# [Task description]
Please state in a single number how many lines of the entries below include the word "ordinary".

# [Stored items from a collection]
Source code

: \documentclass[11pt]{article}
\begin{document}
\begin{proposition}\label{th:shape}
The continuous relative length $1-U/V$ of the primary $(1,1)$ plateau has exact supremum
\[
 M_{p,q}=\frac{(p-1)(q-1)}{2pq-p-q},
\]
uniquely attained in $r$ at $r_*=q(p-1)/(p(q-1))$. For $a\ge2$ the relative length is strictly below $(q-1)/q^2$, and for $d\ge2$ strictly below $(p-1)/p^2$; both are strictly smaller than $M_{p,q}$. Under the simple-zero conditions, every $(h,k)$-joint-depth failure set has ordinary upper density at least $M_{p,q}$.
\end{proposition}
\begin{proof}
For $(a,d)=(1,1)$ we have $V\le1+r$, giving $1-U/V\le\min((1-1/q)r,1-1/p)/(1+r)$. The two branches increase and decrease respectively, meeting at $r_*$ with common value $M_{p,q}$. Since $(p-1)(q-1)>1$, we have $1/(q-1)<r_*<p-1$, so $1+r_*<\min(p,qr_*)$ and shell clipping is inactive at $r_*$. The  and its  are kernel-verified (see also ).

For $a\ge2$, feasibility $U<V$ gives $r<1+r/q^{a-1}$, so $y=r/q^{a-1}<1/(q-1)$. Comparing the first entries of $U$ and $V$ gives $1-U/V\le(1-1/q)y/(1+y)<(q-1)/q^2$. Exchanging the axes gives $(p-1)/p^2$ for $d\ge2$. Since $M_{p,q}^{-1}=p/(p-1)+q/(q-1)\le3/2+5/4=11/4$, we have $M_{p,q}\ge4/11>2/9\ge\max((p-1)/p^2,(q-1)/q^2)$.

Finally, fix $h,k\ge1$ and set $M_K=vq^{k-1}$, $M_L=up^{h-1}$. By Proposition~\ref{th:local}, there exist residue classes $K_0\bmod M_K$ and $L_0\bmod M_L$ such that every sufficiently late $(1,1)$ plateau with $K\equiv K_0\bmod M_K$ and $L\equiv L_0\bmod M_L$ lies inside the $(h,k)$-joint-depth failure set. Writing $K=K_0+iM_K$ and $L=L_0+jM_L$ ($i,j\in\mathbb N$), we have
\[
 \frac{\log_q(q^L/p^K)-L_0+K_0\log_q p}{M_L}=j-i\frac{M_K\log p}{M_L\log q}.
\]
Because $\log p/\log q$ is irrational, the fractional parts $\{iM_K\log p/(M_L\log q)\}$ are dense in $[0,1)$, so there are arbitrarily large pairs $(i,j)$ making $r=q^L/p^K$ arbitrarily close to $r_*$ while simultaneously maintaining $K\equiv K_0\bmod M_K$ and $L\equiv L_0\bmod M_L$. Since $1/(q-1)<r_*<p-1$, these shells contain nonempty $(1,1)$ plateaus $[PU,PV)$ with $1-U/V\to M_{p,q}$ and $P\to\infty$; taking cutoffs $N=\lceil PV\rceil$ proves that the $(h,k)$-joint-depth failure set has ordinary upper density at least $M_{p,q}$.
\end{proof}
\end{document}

# [Task solution]
2